Location – Hissar District.About 30km west of Dushanbe, 6km from the centre of Hissar.
Hissar valley is a wide inter-mountain trough, about 70km long and 2-18km wide, through which the Kofarnihon, Qaratag, and Shirkent rivers run. This area was populated as early as the Stone Age in 4th-3rd millennia B.C. Later it became a part of Bactria and then of the Greco-Bactrian and Kushan states. Numerous archaeological finds of remains of ancient settlements in the form of man-made round and rectangular embankments, known as teppa by the local population, are evidence of that. Other archaeological monuments – madrassahs, mosques, burial grounds, remains of irrigation canals, etc. are also known.
In the Middle Ages, Hissar was already famous in the Middle East for its craft production and had a rich market. The royal town was one of the 28 possessions of the Bukhara emirate. By the early 20th century Hissar was in a state of severe decay. At the site of the ancient town, archaeological and architectural monuments of different eras are now preserved, occupying an area of about 86 hectares. An original architectural complex formed around the Hissar fortress, where the palace of the East Bukhara governor-general, one of the most influential aristocrats of the Bukhara emirate, was located, is of particular interest. Baked-brick gates with two cylindrical towers connected by a lancet arch have been preserved from the outer ring of the fortifications. A hill slope where the fortress was once located was built in the form of brick-faced terraces. The terraces and stairs on each side which led to the gates were destroyed. The Hissar fortress gates are similar to Bukhara’s 18-19th-century gates in their outer appearance and features of their construction.

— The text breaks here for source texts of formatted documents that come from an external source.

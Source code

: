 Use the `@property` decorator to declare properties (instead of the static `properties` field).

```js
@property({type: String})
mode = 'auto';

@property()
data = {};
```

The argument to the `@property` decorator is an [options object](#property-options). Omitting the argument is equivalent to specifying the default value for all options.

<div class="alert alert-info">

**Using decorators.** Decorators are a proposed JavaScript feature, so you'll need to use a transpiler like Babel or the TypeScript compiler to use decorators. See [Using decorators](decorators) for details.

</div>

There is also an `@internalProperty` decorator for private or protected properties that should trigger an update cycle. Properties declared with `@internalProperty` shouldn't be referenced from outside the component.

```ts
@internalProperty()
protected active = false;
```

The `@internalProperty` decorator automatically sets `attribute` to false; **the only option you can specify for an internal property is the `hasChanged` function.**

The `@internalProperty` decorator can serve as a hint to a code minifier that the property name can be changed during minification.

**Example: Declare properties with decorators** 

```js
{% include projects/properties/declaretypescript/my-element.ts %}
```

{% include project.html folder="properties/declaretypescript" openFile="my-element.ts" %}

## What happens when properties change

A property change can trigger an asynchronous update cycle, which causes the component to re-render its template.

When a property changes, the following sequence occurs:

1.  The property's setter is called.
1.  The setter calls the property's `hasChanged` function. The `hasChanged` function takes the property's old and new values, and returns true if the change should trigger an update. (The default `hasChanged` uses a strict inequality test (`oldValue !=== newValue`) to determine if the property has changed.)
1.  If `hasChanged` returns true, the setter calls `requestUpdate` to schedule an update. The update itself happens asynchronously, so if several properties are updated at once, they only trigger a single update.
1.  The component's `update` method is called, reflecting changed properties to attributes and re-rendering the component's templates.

The best-preserved buildings are the old (16-17th century) madrassah (madrassah-i kuhna) — a domeshaped building with a wide courtyard and hujra (cells) inside, a library building and a new madrassah (madrassah-i nav) from the 17-18th centuries which only has two-stories on its front left side. All the structures resemble complexes in Bukhara and Samarqand and have been restored and nowadays are available for visitors to see something resembling the original. In the early 20th century madrassah-i kuhna had 100-150 students. Classes in the madrassah ended in 1921. To the south of the old madrassah lies the 16-17th century MahdumiA’zam mausoleum. MahdumiA’zam means “Greatest master” and is not so much a name as a title or a nickname. It is interesting that in Central Asia there are several complexes under this name connected with a variety of real people, states and religious figures. Researchers have yet to identify who exactly is buried in the Hissar mausoleum, although there are already several theories and guesses.
There is one other remarkable local monument, the 12-16th century Sangin (Stony) domical mosque. The mosque was so named due to the fact that the lower half of its walls were built of stone. The unique feature of this structure is the presence of four resonating chambers below the dome frames in the shape of bottomless ceramic jugs embedded in the brick mass. The resonating chambers were intended to improve the acoustic characteristics of the mosques’ interior where sermons and praying took place.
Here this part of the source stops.